## [TASK DETAILS]
For the records below, work out the number of lines holding "outHigh" and reply with only that.

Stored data
┌────────
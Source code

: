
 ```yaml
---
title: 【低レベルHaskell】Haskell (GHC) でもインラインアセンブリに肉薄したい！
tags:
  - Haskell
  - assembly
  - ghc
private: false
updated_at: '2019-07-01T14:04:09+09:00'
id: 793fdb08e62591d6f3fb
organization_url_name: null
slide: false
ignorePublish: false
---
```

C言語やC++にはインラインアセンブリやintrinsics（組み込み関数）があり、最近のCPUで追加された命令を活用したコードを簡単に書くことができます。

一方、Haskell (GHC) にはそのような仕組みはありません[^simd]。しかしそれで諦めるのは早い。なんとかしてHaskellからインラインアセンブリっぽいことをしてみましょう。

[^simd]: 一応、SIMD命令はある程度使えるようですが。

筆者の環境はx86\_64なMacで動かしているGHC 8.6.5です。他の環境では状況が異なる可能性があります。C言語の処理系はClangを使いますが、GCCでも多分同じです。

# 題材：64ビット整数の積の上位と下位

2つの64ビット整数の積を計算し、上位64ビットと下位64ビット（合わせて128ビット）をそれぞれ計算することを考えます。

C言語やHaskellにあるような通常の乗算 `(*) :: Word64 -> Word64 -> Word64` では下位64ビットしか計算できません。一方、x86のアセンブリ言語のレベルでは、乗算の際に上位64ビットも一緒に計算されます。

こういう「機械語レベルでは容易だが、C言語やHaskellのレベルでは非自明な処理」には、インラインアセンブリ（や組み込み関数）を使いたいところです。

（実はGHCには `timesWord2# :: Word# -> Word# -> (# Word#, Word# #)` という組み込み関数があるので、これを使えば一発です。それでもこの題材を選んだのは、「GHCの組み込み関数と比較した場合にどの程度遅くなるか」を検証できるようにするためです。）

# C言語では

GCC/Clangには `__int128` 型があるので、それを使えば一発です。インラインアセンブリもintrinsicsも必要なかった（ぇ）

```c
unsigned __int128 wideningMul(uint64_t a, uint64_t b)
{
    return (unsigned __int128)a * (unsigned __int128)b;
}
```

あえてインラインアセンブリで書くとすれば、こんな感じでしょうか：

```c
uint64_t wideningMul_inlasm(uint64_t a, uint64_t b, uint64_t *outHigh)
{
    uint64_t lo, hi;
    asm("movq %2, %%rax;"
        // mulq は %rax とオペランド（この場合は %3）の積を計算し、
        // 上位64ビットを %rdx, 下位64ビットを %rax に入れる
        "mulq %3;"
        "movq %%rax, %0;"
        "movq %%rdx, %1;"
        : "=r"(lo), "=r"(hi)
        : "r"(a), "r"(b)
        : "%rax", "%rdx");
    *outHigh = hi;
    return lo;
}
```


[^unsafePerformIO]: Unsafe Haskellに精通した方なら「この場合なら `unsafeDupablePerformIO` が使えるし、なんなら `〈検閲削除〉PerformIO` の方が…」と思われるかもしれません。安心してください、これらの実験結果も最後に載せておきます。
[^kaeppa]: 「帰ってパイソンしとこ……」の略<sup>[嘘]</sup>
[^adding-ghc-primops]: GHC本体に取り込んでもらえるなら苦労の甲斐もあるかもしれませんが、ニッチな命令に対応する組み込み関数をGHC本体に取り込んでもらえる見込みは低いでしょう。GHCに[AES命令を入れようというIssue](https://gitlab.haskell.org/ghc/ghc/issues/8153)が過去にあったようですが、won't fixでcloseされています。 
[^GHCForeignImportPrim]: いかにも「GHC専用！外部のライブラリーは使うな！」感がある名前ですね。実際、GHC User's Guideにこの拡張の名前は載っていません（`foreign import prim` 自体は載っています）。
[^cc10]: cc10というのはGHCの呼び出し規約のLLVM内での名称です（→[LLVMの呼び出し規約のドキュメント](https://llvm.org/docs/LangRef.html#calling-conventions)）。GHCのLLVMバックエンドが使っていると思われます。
└────────
## [FINISHED TASK]
2